Combien d’heures ai-je passées, épuisée par le mal d’attendre… toute seule à me morfondre !
Belle journée dehors pour les autres… mes volets à moi sont clos… Ma chambre : mon enclos…
Silence latent… Cri intérieur de malheur résonnant dans un vide morne que personne n'entend...
Prisonnière dans mon corps ce sombre catacombe… « Incertitude, Mélancolie » épitaphe sur ma tombe…
ASSEZ !
Le mur de mes lamentations a chuté, piteusement s’est écroulé, et avec lui mes amours passés
« Que me reste-t-il d’hier ? »,
Des souvenances d’antan au bord d’un lit… d’une rivière… deux corps de caresses meurtris
Et de désir affolés.

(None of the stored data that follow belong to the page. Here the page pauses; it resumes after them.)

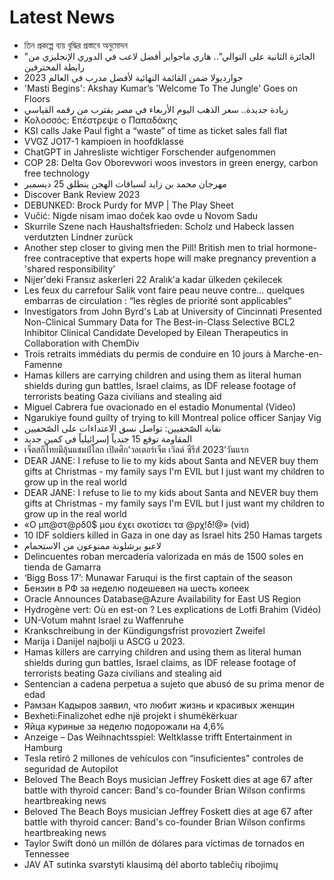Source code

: # Latest News
-  তিন প্রকল্পে ব্যয় বৃদ্ধির প্রস্তাবে অনুমোদন
-  "الجائزة الثانية على التوالي".. هاري ماجواير أفضل لاعب في الدوري الإنجليزي من رابطة المحترفين
-  جوارديولا ضمن القائمة النهائية لأفضل مدرب في العالم 2023
-  'Masti Begins': Akshay Kumar’s 'Welcome To The Jungle' Goes on Floors
-  زيادة جديدة.. سعر الذهب اليوم الأربعاء في مصر يقترب من رقمه القياسي
-  Κολοσσός: Επέστρεψε ο Παπαδάκης
-  KSI calls Jake Paul fight a “waste” of time as ticket sales fall flat
-  VVGZ JO17-1 kampioen in hoofdklasse
-  ChatGPT in Jahresliste wichtiger Forschender aufgenommen
-  COP 28: Delta Gov Oborevwori woos investors in green energy, carbon free technology
-  مهرجان محمد بن زايد لسباقات الهجن ينطلق 25 ديسمبر
-  Discover Bank Review 2023
-  DEBUNKED: Brock Purdy for MVP | The Play Sheet
-  Vučić: Nigde nisam imao doček kao ovde u Novom Sadu
-  Skurrile Szene nach Haushaltsfrieden: Scholz und Habeck lassen verdutzten Lindner zurück
-  Another step closer to giving men the Pill! British men to trial hormone-free contraceptive that experts hope will make pregnancy prevention a 'shared responsibility'
-  Nijer'deki Fransız askerleri 22 Aralık'a kadar ülkeden çekilecek
-  Les feux du carrefour Salik vont faire peau neuve contre… quelques embarras de circulation : “les règles de priorité sont applicables”
-  Investigators from John Byrd's Lab at University of Cincinnati Presented Non-Clinical Summary Data for The Best-in-Class Selective BCL2 Inhibitor Clinical Candidate Developed by Eilean Therapeutics in Collaboration with ChemDiv
-  Trois retraits immédiats du permis de conduire en 10 jours à Marche-en-Famenne
-  Hamas killers are carrying children and using them as literal human shields during gun battles, Israel claims, as IDF release footage of terrorists beating Gaza civilians and stealing aid
-  Miguel Cabrera fue ovacionado en el estadio Monumental (Video)
-  Ngarukiye found guilty of trying to kill Montreal police officer Sanjay Vig
-  نقابة الصّحفيين: تواصل نسق الاعتداءات على الصّحفيين
-  المقاومة توقع 15 جندياً إسرائيلياً في كمين جديد
-  เจ็ตสกีไทยมีลุ้นแชมป์โลก เปิดศึก’วอเตอร์เจ็ต เวิลด์ ซีรีส์ 2023’วันแรก
-  DEAR JANE: I refuse to lie to my kids about Santa and NEVER buy them gifts at Christmas - my family says I'm EVIL but I just want my children to grow up in the real world
-  DEAR JANE: I refuse to lie to my kids about Santa and NEVER buy them gifts at Christmas - my family says I'm EVIL but I just want my children to grow up in the real world
-  «Ο μπ@στ@ρδ0$ μου έχει σκοτίσει τα @ρχ!δ!@» (vid)
-  10 IDF soldiers killed in Gaza in one day as Israel hits 250 Hamas targets
-  لاعبو برشلونة ممنوعون من الاستحمام
-  Delincuentes roban mercadería valorizada en más de 1500 soles en tienda de Gamarra
-  ‘Bigg Boss 17’: Munawar Faruqui is the first captain of the season
-  Бензин в РФ за неделю подешевел на шесть копеек
-  Oracle Announces Database@Azure Availability for East US Region
-  Hydrogène vert: Où en est-on ? Les explications de Lotfi Brahim (Vidéo)
-  UN-Votum mahnt Israel zu Waffenruhe
-  Krankschreibung in der Kündigungsfrist provoziert Zweifel
-  Marija i Danijel najbolji u ASCG u 2023.
-  Hamas killers are carrying children and using them as literal human shields during gun battles, Israel claims, as IDF release footage of terrorists beating Gaza civilians and stealing aid
-  Sentencian a cadena perpetua a sujeto que abusó de su prima menor de edad
-  Рамзан Кадыров заявил, что любит жизнь и красивых женщин
-  Bexheti:Finalizohet edhe një projekt i shumëkërkuar
-  Яйца куриные за неделю подорожали на 4,6%
-  Anzeige – Das Weihnachtsspiel: Weltklasse trifft Entertainment in Hamburg
-  Tesla retiró 2 millones de vehículos con “insuficientes” controles de seguridad de Autopilot
-  Beloved The Beach Boys musician Jeffrey Foskett dies at age 67 after battle with thyroid cancer: Band's co-founder Brian Wilson confirms heartbreaking news
-  Beloved The Beach Boys musician Jeffrey Foskett dies at age 67 after battle with thyroid cancer: Band's co-founder Brian Wilson confirms heartbreaking news
-  Taylor Swift donó un millón de dólares para víctimas de tornados en Tennessee
-  JAV AT sutinka svarstyti klausimą dėl aborto tablečių ribojimų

Peau en sueur, lèvres ivres, baisers volés… jeux interdits…
Ma pudeur rougit, mais sans répit on se lançait dans une milonga endiablée au rythme effréné…
Un va-et-vient orchestré par des plaisirs secrets, murmurés… de deux corps effleurés…

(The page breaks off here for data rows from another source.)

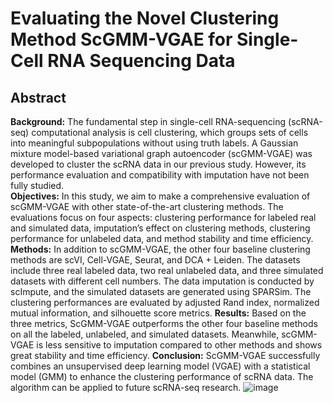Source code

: # Evaluating the Novel Clustering Method ScGMM-VGAE for Single-Cell RNA Sequencing Data
## Abstract
**Background:** The fundamental step in single-cell RNA-sequencing (scRNA-seq) computational analysis is cell clustering, which groups sets of cells into meaningful subpopulations without using truth labels. A Gaussian mixture model-based variational graph autoencoder (scGMM-VGAE) was developed to cluster the scRNA data in our previous study. However, its performance evaluation and compatibility with imputation have not been fully studied.  
**Objectives:** In this study, we aim to make a comprehensive evaluation of scGMM-VGAE with other state-of-the-art clustering methods. The evaluations focus on four aspects: clustering performance for labeled real and simulated data, imputation’s effect on clustering methods, clustering performance for unlabeled data, and method stability and time efficiency. 
**Methods:** In addition to scGMM-VGAE, the other four baseline clustering methods are scVI, Cell-VGAE, Seurat, and DCA + Leiden. The datasets include three real labeled data, two real unlabeled data, and three simulated datasets with different cell numbers. The data imputation is conducted by scImpute, and the simulated datasets are generated using SPARSim. The clustering performances are evaluated by adjusted Rand index, normalized mutual information, and silhouette score metrics. 
**Results:** Based on the three metrics, ScGMM-VGAE outperforms the other four baseline methods on all the labeled, unlabeled, and simulated datasets. Meanwhile, scGMM-VGAE is less sensitive to imputation compared to other methods and shows great stability and time efficiency. 
**Conclusion:** ScGMM-VGAE successfully combines an unsupervised deep learning model (VGAE) with a statistical model (GMM) to enhance the clustering performance of scRNA data. The algorithm can be applied to future scRNA-seq research. 
![image](https://user-images.githubusercontent.com/105017237/185806633-800d3680-2775-4f60-b3be-b78e6a6f3ef3.png)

Firmament d’assassines étreintes, myriade de jouissances salvatrices non feintes…
C’était hier !
Aujourd’hui, le courant érode la rivière de ma passion… déracine mon inspiration…
Jardins déboisés, vallons taries… poèmes épuisés…
Ma muse en agonie laisse échapper un cri sourd-muet : « je vide ma coupe à ta santé ».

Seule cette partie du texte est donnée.